Transient Seepage Analysis of Qingyuan Power Station Underground Caverns and Drainage Hole Arrays with Excavation Process

The disasters caused by groundwater during underground cavern excavation, are inevitable and difficult to predict. In this study, transient seepage analysis was performed during the excavation of Qingyuan power station’s underground caverns and drainage hole arrays. The drainage hole arrays around the caverns were simulated using a new method, and the groundwater surface during transient seepage analysis was confirmed with the hydraulic conductivity adjustment method, by using ABAQUS user subroutines USDFLD and GETVRM. By simplifying the drainage hole into face geometry, the proposed drainage hole simulation method could reach the accuracy of the widely used substructure method with half nodes of the computational boundary, and reflect the influence of drainage hole diameter on seepage analysis results.

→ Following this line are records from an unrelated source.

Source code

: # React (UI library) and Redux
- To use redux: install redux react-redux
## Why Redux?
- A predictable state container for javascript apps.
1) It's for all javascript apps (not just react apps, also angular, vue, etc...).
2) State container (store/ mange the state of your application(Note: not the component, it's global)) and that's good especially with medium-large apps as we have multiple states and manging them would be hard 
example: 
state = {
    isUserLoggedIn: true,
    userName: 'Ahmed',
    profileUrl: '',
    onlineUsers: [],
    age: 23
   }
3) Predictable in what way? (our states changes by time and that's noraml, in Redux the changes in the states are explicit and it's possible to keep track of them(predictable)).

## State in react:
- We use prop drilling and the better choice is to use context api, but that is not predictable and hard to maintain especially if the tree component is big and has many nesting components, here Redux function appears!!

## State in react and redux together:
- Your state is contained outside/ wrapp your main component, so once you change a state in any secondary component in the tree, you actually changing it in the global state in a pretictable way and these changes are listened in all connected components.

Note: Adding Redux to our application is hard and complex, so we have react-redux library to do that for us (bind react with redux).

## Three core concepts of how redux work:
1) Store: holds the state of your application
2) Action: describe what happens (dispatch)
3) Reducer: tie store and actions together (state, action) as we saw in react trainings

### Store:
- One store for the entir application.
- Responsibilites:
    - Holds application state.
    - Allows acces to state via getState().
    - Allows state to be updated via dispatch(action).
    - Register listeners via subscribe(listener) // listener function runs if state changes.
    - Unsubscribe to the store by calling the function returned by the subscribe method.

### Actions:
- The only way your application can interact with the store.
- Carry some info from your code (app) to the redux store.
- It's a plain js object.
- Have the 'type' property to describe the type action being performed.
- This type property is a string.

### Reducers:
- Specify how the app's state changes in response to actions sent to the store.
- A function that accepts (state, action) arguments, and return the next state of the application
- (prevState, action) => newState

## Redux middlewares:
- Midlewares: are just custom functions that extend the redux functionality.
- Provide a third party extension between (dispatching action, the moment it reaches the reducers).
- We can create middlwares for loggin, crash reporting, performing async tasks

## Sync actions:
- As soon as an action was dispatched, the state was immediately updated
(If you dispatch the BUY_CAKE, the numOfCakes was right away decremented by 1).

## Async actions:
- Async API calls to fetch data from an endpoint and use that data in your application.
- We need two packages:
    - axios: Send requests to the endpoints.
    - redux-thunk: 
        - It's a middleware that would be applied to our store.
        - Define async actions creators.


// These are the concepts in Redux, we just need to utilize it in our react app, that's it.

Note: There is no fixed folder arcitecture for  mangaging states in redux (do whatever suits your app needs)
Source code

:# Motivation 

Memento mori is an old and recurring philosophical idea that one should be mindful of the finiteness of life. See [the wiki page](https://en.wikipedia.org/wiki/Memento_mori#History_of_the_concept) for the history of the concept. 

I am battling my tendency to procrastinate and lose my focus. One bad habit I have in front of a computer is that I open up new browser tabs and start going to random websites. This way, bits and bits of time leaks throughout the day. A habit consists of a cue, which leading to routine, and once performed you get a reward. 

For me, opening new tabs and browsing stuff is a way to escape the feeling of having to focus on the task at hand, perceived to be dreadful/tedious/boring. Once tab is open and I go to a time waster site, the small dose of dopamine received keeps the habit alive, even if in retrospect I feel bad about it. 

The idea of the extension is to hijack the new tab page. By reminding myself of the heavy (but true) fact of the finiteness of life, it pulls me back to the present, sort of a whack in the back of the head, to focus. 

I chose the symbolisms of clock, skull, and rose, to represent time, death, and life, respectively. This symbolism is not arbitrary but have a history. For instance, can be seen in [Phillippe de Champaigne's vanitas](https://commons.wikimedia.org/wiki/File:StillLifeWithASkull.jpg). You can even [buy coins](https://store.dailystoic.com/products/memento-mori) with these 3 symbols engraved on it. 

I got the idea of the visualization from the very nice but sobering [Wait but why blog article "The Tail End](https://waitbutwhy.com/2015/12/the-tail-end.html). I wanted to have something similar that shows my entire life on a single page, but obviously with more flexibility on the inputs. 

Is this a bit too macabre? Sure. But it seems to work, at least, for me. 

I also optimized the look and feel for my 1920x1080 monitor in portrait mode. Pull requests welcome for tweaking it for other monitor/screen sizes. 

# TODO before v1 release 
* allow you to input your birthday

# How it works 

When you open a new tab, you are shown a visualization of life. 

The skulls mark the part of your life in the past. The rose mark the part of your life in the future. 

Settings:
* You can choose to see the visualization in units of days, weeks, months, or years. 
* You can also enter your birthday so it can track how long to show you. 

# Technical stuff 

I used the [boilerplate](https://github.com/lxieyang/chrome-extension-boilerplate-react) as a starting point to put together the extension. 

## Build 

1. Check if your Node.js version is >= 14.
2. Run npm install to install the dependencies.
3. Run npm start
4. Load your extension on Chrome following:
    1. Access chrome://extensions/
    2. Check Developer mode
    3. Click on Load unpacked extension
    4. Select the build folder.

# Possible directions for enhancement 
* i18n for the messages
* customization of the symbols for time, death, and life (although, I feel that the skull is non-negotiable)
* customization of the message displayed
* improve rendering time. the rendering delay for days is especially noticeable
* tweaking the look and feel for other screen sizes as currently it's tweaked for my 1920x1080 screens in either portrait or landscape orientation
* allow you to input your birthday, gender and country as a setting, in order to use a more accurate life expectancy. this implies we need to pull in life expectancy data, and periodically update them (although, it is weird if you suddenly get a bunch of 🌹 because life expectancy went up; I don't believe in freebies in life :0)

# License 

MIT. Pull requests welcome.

Moreover, a sensibility analysis of the diameter and space of drainage hole arrays could be conducted using one simulation model with the proposed finite element mesh type. Transient seepage analysis showed the evolutions of the groundwater level, flow rate and maximum hydraulic gradient of drainage holes and underground caverns, during the construction of Qingyuan power station. Such results could provide a reference for the creation of design and construction schemes. The previous excavation of the drainage hole arrays could control the seepage field, and reduce the flow rate and maximum hydraulic gradient of the underground caverns. This study may provide valuable reference to the design and construction of similar projects.